- _What to do_
In the data below, one line contains "the buffer slice." and a later one contains "reads and writes.". Print both, with every line between them, exactly and alone.

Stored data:
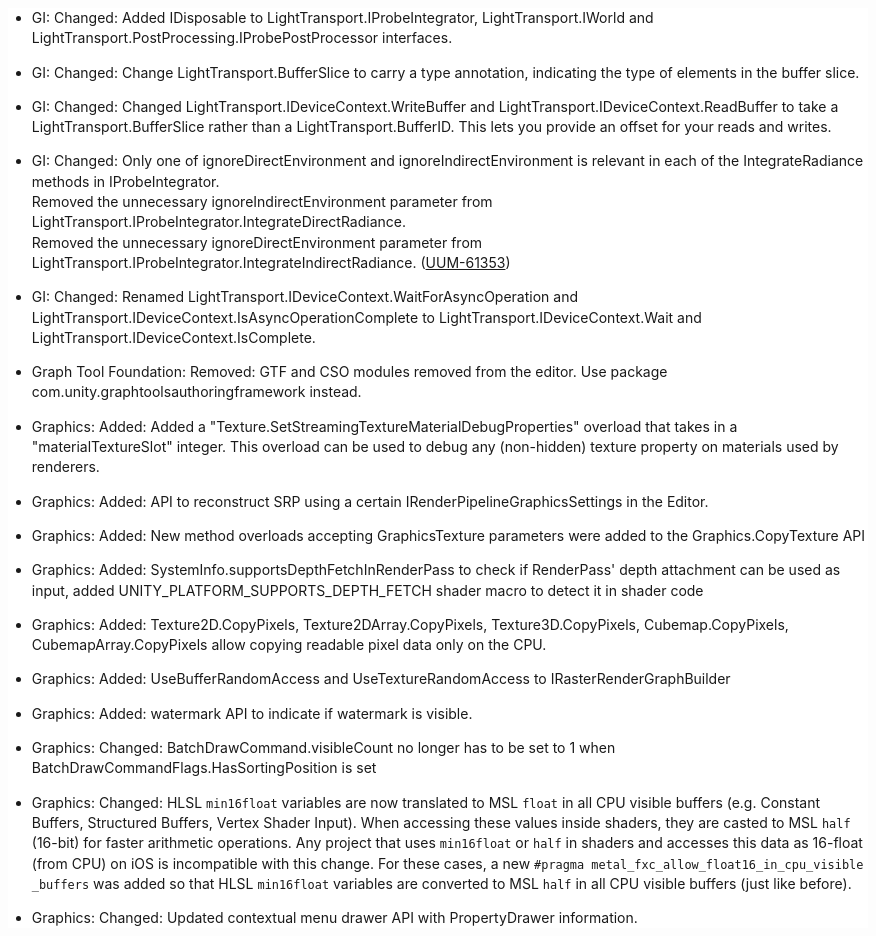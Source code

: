*   GI: Changed: Added IDisposable to LightTransport.IProbeIntegrator, LightTransport.IWorld and LightTransport.PostProcessing.IProbePostProcessor interfaces.
    
*   GI: Changed: Change LightTransport.BufferSlice to carry a type annotation, indicating the type of elements in the buffer slice.
    
*   GI: Changed: Changed LightTransport.IDeviceContext.WriteBuffer and LightTransport.IDeviceContext.ReadBuffer to take a LightTransport.BufferSlice rather than a LightTransport.BufferID. This lets you provide an offset for your reads and writes.
    
*   GI: Changed: Only one of ignoreDirectEnvironment and ignoreIndirectEnvironment is relevant in each of the IntegrateRadiance methods in IProbeIntegrator.<br> Removed the unnecessary ignoreIndirectEnvironment parameter from LightTransport.IProbeIntegrator.IntegrateDirectRadiance.<br> Removed the unnecessary ignoreDirectEnvironment parameter from LightTransport.IProbeIntegrator.IntegrateIndirectRadiance. ([UUM-61353](https://issuetracker.unity3d.com/issues/only-one-of-ignoredirectenvironment-and-ignoreindirectenvironment-are-relevant-in-api-signature))
    
*   GI: Changed: Renamed LightTransport.IDeviceContext.WaitForAsyncOperation and LightTransport.IDeviceContext.IsAsyncOperationComplete to LightTransport.IDeviceContext.Wait and LightTransport.IDeviceContext.IsComplete.
    
*   Graph Tool Foundation: Removed: GTF and CSO modules removed from the editor. Use package com.unity.graphtoolsauthoringframework instead.
    
*   Graphics: Added: Added a "Texture.SetStreamingTextureMaterialDebugProperties" overload that takes in a "materialTextureSlot" integer. This overload can be used to debug any (non-hidden) texture property on materials used by renderers.
    
*   Graphics: Added: API to reconstruct SRP using a certain IRenderPipelineGraphicsSettings in the Editor.
    
*   Graphics: Added: New method overloads accepting GraphicsTexture parameters were added to the Graphics.CopyTexture API
    
*   Graphics: Added: SystemInfo.supportsDepthFetchInRenderPass to check if RenderPass' depth attachment can be used as input, added UNITY\_PLATFORM\_SUPPORTS\_DEPTH\_FETCH shader macro to detect it in shader code
    
*   Graphics: Added: Texture2D.CopyPixels, Texture2DArray.CopyPixels, Texture3D.CopyPixels, Cubemap.CopyPixels, CubemapArray.CopyPixels allow copying readable pixel data only on the CPU.
    
*   Graphics: Added: UseBufferRandomAccess and UseTextureRandomAccess to IRasterRenderGraphBuilder
    
*   Graphics: Added: watermark API to indicate if watermark is visible.
    
*   Graphics: Changed: BatchDrawCommand.visibleCount no longer has to be set to 1 when BatchDrawCommandFlags.HasSortingPosition is set
    
*   Graphics: Changed: HLSL `min16float` variables are now translated to MSL `float` in all CPU visible buffers (e.g. Constant Buffers, Structured Buffers, Vertex Shader Input). When accessing these values inside shaders, they are casted to MSL `half` (16-bit) for faster arithmetic operations. Any project that uses `min16float` or `half` in shaders and accesses this data as 16-float (from CPU) on iOS is incompatible with this change. For these cases, a new `#pragma metal_fxc_allow_float16_in_cpu_visible_buffers` was added so that HLSL `min16float` variables are converted to MSL `half` in all CPU visible buffers (just like before).
    
*   Graphics: Changed: Updated contextual menu drawer API with PropertyDrawer information.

- _Answer space_
*   GI: Changed: Change LightTransport.BufferSlice to carry a type annotation, indicating the type of elements in the buffer slice.
    
*   GI: Changed: Changed LightTransport.IDeviceContext.WriteBuffer and LightTransport.IDeviceContext.ReadBuffer to take a LightTransport.BufferSlice rather than a LightTransport.BufferID. This lets you provide an offset for your reads and writes.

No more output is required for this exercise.